— EXERCISE DATA —
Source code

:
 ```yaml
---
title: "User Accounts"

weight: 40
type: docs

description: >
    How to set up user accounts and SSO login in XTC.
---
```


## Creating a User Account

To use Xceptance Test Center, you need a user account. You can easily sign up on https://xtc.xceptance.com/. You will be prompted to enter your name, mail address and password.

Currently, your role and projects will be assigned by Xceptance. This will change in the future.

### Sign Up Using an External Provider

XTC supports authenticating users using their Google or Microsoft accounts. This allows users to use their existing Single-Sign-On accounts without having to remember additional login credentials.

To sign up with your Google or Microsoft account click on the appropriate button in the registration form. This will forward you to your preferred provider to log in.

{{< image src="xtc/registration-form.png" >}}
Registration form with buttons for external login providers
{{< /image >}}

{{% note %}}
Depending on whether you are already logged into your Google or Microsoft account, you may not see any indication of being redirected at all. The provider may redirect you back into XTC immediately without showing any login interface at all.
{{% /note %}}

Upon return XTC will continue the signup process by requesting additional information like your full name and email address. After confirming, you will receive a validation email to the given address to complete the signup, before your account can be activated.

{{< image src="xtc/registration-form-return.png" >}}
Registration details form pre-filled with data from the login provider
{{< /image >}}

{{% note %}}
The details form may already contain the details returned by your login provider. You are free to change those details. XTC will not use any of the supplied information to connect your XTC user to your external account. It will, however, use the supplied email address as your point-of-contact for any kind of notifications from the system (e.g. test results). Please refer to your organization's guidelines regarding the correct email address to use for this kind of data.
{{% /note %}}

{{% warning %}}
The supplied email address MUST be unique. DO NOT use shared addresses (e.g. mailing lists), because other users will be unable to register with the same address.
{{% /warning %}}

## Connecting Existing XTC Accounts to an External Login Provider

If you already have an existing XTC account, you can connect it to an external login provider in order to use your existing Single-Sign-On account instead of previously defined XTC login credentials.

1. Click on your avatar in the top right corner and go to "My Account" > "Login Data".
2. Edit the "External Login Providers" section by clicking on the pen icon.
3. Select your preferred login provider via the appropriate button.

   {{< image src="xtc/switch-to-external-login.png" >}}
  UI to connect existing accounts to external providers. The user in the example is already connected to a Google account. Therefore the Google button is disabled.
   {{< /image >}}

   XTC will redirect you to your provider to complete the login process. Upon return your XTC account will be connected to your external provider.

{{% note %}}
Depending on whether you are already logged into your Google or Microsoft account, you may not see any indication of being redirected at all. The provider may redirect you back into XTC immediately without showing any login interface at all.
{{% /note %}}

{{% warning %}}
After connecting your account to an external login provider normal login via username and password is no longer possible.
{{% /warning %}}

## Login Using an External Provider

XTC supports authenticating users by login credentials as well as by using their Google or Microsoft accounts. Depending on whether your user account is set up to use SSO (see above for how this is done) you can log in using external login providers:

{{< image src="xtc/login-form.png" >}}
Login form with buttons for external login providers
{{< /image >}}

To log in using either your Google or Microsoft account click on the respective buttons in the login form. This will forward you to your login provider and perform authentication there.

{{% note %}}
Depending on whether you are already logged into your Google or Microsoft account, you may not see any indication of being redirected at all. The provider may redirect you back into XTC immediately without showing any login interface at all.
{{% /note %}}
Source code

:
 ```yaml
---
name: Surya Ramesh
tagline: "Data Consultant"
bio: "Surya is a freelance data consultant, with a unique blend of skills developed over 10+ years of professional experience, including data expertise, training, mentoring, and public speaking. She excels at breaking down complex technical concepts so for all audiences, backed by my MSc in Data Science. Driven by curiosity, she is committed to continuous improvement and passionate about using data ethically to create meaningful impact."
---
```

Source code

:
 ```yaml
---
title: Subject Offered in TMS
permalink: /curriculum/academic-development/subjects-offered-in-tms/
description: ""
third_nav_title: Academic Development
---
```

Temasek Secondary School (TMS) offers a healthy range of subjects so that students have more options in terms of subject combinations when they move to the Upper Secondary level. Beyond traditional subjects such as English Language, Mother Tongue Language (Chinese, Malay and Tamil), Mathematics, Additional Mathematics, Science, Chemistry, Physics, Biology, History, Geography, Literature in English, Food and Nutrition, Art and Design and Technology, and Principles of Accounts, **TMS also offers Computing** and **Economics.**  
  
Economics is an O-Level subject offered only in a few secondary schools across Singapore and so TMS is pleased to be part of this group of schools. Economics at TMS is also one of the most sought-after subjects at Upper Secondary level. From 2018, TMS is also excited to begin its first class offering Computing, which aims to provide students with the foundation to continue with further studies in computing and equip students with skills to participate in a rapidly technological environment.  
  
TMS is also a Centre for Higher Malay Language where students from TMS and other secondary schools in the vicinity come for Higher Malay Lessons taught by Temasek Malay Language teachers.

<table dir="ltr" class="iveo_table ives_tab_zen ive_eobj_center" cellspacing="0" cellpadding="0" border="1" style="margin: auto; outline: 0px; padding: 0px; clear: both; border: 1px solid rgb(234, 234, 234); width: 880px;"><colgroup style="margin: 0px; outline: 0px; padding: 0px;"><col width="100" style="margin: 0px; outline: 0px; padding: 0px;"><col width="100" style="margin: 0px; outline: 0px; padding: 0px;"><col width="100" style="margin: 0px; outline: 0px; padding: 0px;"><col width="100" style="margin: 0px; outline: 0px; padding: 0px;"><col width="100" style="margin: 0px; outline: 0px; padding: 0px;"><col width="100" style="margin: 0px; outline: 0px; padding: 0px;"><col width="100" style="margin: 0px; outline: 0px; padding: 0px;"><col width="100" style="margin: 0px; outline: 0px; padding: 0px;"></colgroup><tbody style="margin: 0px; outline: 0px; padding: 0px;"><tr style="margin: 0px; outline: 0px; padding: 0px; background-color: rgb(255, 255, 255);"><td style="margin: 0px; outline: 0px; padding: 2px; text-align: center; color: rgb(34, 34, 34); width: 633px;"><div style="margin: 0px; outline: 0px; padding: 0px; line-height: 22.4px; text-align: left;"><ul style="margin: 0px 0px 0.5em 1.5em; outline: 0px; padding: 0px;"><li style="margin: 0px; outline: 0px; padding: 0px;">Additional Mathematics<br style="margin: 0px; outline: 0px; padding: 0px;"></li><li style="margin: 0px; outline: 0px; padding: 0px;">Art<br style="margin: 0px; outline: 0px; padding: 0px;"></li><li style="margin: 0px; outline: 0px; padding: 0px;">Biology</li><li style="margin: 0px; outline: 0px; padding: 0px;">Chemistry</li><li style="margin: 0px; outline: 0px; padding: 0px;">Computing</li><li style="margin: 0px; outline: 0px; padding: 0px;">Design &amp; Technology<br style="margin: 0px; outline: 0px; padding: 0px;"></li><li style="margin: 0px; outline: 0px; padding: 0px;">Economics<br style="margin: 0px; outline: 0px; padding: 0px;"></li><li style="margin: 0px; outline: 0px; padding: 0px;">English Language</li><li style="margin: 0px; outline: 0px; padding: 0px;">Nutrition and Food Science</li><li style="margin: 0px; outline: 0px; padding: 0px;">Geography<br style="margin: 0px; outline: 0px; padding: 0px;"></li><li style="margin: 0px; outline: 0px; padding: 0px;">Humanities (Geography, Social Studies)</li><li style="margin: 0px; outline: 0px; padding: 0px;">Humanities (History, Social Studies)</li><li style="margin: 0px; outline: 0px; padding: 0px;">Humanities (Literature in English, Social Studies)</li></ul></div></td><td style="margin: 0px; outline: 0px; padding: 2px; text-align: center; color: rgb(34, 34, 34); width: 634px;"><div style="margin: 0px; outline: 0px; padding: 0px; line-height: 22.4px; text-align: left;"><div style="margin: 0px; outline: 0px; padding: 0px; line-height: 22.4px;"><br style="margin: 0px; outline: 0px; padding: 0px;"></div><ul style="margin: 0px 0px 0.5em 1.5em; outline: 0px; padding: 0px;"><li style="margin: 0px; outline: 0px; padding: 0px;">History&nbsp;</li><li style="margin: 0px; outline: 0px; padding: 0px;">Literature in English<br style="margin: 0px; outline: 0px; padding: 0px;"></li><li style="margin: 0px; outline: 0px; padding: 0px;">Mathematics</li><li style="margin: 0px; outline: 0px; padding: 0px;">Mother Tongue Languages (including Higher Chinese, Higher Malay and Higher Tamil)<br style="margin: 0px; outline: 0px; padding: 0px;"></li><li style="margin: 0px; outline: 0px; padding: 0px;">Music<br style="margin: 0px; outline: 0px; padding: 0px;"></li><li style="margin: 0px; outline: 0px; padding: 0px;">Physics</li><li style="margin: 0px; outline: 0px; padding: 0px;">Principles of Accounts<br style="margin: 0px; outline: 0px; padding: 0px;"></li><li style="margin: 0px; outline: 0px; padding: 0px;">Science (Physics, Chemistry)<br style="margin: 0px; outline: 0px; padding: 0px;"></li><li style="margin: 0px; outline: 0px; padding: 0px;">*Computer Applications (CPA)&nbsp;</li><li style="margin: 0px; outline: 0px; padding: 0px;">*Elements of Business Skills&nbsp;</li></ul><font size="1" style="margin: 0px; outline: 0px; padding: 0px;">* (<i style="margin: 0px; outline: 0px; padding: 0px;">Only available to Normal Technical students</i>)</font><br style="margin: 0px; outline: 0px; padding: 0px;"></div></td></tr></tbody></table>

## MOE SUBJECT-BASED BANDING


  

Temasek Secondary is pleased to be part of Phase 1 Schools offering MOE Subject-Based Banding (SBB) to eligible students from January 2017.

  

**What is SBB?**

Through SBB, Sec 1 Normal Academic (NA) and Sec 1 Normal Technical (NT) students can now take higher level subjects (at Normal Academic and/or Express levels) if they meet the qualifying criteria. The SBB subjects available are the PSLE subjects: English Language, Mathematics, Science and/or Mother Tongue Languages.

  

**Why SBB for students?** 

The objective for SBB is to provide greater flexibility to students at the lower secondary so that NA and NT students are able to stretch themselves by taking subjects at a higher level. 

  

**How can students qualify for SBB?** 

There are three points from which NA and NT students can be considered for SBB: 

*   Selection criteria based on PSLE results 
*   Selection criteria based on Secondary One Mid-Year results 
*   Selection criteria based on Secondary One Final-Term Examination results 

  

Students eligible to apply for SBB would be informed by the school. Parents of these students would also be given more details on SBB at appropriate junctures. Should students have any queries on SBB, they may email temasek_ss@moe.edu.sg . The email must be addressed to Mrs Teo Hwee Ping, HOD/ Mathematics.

--

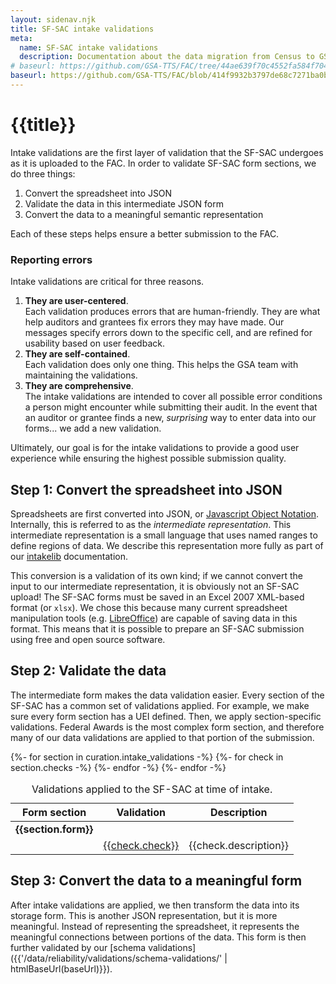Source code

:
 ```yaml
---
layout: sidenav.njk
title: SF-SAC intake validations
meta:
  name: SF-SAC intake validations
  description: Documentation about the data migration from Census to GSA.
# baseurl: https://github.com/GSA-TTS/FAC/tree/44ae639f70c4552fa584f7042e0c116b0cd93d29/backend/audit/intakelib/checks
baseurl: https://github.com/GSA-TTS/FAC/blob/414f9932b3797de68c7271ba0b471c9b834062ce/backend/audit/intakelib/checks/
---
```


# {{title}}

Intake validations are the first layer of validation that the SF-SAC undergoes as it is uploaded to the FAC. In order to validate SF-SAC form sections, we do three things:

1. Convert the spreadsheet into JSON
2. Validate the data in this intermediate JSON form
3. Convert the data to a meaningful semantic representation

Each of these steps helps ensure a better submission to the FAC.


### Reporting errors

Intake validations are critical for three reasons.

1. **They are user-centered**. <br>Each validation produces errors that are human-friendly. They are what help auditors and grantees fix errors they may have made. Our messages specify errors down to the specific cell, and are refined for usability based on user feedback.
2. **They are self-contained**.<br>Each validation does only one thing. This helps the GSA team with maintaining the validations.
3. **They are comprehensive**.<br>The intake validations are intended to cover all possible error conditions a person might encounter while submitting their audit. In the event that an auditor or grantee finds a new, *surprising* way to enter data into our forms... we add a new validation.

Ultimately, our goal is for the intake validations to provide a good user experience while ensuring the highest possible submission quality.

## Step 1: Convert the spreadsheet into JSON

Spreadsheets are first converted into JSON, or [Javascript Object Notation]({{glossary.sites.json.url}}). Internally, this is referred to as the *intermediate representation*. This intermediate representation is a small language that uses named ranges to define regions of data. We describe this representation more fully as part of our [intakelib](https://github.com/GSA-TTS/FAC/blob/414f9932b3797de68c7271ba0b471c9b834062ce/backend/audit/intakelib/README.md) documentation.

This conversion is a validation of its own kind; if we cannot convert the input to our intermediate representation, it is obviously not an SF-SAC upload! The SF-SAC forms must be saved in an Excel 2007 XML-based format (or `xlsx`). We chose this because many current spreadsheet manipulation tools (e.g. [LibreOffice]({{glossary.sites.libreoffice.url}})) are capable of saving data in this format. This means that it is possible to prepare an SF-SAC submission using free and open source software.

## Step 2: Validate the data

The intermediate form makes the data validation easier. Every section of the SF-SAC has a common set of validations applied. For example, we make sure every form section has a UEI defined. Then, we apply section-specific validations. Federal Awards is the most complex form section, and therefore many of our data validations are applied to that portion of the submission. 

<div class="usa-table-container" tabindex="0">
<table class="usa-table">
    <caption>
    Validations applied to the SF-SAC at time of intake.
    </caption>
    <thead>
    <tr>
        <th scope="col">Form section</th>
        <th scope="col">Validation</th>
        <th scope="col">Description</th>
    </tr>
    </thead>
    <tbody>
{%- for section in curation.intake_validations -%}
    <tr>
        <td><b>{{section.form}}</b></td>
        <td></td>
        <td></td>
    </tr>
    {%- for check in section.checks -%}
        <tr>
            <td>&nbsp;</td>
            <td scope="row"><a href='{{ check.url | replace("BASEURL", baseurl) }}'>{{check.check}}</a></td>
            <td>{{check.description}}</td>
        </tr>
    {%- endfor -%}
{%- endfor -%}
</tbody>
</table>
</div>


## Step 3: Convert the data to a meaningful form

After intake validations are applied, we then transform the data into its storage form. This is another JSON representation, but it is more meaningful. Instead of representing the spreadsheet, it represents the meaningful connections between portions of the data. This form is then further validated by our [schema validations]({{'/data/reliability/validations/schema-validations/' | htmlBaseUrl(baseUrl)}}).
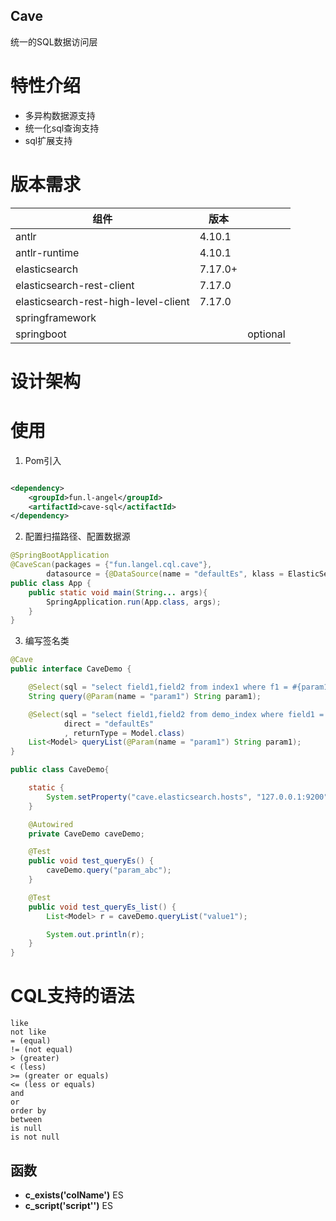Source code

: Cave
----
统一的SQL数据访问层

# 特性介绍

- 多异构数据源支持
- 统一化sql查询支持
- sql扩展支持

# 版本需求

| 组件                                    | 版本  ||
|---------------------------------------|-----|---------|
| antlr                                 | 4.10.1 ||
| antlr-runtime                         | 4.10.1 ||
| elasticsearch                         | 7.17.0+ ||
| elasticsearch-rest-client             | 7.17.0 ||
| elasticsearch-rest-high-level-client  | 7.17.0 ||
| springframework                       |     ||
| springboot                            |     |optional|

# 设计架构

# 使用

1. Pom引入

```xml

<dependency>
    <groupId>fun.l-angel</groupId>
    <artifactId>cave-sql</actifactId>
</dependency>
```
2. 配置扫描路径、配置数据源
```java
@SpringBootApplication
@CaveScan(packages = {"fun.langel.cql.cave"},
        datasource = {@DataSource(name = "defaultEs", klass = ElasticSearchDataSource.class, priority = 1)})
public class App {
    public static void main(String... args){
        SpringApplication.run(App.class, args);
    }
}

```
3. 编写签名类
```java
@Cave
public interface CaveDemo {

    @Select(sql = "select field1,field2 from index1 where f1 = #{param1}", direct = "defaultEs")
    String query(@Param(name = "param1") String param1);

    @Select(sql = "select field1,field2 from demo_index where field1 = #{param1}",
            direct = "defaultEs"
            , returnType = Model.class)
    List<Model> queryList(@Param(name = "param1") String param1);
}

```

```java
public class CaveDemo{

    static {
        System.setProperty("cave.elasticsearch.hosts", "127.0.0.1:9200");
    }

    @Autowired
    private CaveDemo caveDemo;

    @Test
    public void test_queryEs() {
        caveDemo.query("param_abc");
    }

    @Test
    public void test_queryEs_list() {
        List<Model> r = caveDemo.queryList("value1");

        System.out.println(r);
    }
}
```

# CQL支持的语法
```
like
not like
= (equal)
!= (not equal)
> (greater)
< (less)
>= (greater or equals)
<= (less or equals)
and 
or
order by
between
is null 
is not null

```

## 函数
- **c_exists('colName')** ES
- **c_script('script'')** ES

— ABOUT THIS EXERCISE —
All lines with the string "static" must be copied from the data.

— RESPONSE BELOW —
    public static void main(String... args){
    static {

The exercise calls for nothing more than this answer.